* WORK TO COMPLETE *
Below are records. Find each line in them that holds the word "Because" and copy it.

*** RECORDS TO USE Section Begins ***

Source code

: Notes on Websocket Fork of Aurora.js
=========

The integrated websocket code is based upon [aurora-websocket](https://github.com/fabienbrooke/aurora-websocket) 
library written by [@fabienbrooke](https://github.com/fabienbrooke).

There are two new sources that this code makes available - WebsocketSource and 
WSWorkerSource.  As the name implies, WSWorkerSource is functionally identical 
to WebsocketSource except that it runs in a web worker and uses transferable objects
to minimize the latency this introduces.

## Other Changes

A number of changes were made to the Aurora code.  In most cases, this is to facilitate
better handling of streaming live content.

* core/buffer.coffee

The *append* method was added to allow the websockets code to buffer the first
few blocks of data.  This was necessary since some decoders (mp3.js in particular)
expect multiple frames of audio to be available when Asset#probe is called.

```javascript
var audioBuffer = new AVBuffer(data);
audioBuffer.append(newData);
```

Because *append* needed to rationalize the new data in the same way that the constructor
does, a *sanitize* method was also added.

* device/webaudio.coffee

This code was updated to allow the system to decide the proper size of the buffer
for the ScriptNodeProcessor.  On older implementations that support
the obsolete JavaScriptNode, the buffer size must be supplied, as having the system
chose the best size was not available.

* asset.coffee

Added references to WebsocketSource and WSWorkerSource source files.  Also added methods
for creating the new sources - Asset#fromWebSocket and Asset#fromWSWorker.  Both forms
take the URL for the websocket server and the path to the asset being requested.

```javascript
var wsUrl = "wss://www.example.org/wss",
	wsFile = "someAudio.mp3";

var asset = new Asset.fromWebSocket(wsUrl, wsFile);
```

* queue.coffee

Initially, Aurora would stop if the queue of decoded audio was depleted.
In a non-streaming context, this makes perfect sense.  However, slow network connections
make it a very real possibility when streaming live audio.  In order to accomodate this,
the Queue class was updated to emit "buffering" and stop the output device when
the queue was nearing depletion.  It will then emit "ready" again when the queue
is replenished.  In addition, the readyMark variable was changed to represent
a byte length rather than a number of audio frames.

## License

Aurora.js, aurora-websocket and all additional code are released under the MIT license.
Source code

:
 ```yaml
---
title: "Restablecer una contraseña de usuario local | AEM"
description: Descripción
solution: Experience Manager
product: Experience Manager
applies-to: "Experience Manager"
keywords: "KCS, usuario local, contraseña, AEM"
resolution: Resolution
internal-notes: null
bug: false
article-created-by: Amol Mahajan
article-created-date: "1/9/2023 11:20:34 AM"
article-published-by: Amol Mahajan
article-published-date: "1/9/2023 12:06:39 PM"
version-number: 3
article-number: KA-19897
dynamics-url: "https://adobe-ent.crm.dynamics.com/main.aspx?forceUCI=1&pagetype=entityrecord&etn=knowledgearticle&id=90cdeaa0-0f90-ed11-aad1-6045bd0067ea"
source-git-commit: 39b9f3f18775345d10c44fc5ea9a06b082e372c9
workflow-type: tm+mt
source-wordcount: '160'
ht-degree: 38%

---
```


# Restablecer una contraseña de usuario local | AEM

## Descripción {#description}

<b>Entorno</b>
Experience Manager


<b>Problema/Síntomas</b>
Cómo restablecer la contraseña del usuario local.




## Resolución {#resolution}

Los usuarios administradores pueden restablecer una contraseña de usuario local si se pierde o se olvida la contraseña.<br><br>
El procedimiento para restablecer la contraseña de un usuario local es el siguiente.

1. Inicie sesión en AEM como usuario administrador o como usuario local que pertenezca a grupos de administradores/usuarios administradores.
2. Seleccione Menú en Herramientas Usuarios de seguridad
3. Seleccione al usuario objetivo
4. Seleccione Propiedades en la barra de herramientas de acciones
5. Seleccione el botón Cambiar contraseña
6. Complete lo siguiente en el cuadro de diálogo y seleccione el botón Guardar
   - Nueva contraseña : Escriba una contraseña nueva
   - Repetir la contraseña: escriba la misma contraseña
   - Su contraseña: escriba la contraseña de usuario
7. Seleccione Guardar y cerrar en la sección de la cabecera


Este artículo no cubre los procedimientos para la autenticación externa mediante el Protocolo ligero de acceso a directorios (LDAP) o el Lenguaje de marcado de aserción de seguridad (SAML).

*** RECORDS TO USE Section Ends ***
*** RECORDS TO USE Section Begins ***

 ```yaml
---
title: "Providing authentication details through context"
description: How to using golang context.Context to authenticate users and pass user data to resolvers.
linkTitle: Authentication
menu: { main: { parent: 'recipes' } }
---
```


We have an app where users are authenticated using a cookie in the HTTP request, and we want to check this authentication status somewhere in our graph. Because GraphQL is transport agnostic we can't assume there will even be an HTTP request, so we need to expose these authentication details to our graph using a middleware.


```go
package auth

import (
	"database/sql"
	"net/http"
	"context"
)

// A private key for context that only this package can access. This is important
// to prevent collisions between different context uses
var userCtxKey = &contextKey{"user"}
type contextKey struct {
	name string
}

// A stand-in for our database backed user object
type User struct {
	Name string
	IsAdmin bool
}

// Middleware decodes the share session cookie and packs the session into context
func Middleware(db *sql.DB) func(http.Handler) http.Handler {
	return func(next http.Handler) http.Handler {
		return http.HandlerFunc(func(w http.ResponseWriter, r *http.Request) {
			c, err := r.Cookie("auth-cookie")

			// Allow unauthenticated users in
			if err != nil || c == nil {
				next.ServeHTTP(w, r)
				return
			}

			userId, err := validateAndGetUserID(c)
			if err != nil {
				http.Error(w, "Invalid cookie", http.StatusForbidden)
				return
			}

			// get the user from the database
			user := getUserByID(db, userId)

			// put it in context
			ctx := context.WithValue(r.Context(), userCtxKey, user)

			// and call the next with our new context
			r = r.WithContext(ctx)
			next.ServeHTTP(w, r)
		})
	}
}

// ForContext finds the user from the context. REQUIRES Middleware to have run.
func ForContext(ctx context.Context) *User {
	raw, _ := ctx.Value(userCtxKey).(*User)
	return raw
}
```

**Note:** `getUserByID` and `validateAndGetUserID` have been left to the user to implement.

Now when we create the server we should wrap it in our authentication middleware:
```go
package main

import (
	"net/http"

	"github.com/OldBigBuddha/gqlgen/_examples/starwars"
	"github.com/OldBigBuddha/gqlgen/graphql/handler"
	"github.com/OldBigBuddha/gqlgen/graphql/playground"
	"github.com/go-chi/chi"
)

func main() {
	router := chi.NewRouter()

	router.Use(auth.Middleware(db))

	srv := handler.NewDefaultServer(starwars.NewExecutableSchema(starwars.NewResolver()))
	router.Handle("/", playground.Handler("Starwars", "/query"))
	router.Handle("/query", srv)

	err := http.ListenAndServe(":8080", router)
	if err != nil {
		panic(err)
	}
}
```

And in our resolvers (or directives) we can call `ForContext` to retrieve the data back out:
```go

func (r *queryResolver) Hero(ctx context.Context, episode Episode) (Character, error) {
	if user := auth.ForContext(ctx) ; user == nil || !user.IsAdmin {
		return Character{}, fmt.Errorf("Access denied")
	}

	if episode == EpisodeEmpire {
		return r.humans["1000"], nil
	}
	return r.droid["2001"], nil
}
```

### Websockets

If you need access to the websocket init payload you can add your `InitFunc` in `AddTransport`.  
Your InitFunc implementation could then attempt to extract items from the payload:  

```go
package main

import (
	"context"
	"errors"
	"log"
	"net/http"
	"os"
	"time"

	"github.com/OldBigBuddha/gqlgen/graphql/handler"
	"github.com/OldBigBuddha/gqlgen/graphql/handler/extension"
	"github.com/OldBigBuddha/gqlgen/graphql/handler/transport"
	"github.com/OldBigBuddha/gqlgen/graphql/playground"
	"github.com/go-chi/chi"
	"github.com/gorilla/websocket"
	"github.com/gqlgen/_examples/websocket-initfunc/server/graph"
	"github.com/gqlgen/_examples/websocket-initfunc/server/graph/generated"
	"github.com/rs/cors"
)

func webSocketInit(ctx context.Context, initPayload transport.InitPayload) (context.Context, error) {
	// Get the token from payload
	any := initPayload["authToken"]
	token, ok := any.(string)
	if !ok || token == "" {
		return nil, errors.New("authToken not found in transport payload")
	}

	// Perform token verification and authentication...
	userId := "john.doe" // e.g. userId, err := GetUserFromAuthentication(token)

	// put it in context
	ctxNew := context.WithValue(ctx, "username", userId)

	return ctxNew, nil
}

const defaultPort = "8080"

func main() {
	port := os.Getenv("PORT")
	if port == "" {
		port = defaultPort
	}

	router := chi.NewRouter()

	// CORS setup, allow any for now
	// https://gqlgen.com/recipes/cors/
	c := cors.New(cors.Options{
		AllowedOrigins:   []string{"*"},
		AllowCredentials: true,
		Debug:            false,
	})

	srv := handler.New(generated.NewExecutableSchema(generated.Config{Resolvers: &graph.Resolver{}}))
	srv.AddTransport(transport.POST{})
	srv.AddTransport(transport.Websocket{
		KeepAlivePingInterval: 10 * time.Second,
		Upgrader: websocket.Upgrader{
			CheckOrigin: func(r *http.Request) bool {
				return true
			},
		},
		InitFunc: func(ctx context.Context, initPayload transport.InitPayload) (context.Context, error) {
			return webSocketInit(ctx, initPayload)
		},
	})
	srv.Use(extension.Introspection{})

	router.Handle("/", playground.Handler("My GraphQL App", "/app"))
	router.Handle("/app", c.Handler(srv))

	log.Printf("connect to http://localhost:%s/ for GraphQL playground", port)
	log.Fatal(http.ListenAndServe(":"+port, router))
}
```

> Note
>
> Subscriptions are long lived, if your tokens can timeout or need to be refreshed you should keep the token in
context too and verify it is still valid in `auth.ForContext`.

*** RECORDS TO USE Section Ends ***
*** RECORDS TO USE Section Begins ***

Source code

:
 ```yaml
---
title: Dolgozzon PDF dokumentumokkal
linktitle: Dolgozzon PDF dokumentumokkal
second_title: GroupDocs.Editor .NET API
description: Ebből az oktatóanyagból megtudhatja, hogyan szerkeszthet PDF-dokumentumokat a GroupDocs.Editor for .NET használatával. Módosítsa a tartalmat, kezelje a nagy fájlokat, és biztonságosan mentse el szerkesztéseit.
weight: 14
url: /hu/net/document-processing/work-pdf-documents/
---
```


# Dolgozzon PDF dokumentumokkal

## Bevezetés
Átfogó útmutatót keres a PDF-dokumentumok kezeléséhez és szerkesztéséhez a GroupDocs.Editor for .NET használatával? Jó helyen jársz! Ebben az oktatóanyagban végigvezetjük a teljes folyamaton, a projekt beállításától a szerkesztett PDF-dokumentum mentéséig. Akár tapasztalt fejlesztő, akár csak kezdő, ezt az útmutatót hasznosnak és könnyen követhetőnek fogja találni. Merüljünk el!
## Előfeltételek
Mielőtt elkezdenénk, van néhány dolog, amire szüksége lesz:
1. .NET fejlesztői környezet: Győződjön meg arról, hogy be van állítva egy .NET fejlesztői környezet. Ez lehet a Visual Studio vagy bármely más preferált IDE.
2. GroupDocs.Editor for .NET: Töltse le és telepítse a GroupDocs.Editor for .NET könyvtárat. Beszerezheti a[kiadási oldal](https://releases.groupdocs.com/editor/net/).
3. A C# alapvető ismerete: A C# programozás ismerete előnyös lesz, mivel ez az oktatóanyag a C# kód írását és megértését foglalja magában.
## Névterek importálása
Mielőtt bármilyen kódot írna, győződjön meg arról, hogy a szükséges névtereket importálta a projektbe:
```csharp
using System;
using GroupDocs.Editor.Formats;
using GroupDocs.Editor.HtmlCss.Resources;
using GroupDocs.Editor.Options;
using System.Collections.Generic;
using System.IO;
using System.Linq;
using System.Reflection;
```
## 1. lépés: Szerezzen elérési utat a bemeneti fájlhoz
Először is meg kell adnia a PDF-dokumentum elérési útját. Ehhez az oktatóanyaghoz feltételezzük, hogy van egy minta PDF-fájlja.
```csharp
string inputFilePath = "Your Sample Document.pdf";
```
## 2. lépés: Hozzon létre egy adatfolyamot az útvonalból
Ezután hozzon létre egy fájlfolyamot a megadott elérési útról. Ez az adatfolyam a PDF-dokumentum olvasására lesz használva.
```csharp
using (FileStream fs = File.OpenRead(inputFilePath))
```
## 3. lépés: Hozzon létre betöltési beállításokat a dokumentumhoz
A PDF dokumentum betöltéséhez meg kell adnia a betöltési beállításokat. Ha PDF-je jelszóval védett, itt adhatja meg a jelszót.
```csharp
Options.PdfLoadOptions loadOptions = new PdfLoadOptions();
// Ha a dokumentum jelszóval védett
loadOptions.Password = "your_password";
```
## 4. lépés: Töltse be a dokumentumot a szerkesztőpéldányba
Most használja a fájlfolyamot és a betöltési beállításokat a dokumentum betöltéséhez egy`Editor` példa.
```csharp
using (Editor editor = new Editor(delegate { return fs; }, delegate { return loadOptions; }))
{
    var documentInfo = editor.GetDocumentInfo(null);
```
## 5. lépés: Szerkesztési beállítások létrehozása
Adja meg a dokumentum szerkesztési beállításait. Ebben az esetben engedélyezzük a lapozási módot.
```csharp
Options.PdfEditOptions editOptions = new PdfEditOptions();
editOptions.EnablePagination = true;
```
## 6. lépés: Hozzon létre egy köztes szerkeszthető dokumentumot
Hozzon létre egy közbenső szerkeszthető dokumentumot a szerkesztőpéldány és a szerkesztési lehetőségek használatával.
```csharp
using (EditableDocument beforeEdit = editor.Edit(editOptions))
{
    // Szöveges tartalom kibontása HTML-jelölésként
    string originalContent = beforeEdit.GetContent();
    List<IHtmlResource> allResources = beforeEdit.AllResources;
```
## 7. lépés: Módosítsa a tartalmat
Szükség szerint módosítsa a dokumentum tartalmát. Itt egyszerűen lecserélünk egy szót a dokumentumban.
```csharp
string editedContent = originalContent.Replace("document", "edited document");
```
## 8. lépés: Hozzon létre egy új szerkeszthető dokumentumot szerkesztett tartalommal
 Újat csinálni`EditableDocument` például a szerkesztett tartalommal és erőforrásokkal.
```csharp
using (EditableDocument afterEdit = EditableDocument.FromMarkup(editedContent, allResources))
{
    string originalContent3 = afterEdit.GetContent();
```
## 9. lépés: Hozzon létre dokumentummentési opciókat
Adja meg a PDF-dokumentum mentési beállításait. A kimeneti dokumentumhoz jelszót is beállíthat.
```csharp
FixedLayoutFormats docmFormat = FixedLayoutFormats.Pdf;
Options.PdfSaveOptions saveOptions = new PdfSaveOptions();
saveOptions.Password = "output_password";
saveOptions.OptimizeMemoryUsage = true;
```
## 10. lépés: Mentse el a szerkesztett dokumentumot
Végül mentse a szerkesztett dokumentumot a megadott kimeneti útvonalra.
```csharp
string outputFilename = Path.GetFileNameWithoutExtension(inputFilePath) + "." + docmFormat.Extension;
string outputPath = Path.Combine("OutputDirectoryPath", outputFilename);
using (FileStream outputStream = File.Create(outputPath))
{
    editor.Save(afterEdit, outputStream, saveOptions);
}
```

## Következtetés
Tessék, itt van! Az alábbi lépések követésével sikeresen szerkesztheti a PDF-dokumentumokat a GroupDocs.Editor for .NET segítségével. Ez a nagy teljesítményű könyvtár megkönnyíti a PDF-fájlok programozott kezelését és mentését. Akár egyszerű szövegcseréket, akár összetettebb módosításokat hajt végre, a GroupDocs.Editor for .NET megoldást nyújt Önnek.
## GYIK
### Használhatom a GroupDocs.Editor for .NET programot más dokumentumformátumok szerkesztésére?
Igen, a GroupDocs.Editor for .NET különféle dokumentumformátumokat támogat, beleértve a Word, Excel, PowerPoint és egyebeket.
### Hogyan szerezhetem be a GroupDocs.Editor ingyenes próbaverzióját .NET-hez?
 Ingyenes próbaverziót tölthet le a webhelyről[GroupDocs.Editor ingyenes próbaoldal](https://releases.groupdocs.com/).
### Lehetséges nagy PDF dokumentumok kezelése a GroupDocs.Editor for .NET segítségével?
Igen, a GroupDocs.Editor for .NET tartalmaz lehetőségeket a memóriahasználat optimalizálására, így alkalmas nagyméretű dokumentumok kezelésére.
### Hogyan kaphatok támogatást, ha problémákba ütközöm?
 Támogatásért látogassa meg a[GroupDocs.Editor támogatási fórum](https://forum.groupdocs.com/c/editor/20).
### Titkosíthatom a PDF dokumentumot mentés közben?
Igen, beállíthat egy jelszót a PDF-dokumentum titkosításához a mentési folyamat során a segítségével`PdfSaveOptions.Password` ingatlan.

*** RECORDS TO USE Section Ends ***

* REPLY *
Because *append* needed to rationalize the new data in the same way that the constructor
We have an app where users are authenticated using a cookie in the HTTP request, and we want to check this authentication status somewhere in our graph. Because GraphQL is transport agnostic we can't assume there will even be an HTTP request, so we need to expose these authentication details to our graph using a middleware.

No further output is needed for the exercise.